A medida, porém, pode criar um tributo extra para as bicicletas no país. Como efeito direto, o preço delas seria elevado ainda mais – tornando-as um bem menos acessível para a população brasileira.
O que diz o texto da Reforma Tributária
Na Reforma aprovada pela Câmara dos Deputados, fica claro que o principal objetivo do Imposto Seletivo é onerar a produção, a comercialização e a importação de bens prejudiciais à saúde e ao meio ambiente. No texto, porém, esta ação se estende a produtos que também tenham alguma produção na Zona Franca de Manaus.

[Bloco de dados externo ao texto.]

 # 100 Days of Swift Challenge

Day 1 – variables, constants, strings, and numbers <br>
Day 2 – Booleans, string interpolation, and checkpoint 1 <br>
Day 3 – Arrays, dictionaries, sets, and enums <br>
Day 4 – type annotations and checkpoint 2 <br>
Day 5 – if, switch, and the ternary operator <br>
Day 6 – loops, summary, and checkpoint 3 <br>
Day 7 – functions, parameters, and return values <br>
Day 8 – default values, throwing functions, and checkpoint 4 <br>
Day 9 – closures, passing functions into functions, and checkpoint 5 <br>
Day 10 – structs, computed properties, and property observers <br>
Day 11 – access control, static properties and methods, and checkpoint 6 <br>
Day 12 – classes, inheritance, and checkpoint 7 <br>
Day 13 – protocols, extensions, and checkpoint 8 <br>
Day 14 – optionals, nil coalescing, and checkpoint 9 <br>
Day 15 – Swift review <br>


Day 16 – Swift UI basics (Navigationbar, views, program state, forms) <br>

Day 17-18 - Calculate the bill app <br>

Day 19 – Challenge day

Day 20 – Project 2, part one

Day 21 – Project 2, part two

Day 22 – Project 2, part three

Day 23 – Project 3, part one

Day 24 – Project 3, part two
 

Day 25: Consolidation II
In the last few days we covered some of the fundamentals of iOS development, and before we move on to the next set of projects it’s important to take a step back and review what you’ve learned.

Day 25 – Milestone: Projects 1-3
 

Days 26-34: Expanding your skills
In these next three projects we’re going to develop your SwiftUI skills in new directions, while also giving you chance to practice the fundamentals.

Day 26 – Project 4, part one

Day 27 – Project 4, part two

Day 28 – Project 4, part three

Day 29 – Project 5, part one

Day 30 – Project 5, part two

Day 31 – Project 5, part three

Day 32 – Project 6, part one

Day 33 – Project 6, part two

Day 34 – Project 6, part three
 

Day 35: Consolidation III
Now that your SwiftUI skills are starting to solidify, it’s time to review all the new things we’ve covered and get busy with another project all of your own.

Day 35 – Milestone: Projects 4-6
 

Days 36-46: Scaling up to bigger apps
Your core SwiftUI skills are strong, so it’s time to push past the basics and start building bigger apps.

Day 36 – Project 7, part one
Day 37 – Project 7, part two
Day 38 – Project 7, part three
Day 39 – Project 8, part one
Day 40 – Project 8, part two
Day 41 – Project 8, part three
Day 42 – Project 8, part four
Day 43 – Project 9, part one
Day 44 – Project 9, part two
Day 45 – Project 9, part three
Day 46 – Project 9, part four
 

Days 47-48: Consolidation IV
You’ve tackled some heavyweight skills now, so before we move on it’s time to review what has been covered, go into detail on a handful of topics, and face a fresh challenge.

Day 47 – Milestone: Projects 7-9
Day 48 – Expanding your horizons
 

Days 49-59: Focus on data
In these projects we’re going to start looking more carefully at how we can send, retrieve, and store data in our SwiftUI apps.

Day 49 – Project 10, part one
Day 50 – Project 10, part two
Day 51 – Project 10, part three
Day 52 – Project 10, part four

Aí entra o segundo ponto que merece atenção: a maior parte da produção de bicicletas do país não acontece na Zona Franca, mas estende-se por praticamente todos os estados do país. O que significa que o IS teria um efeito negativo para a maior parte da indústria de bicicletas do país.
Quanto do mercado de bicicletas no Brasil poderá ser afetado pelo Imposto Seletivo:
- 82% de toda produção de bicicletas do país;
- Quase 90% das bicicletas comercializadas ficarão mais caras para a população;
- 87,5% da mão de obra formalmente empregada na indústria de bicicletas seria impactada negativamente;
- 98,7% dos estabelecimentos industriais de bicicletas e componentes no país passariam a pagar imposto seletivo.
(Fontes: IBGE e RAIS)
“Acreditamos que uma política tributária justa precisa olhar para a produção do setor de bicicletas como um todo no Brasil. Onerar excessivamente o setor de bicicletas não faz jus aos benefícios diretos que o uso da bike traz para a sociedade”, comenta Rodrigo.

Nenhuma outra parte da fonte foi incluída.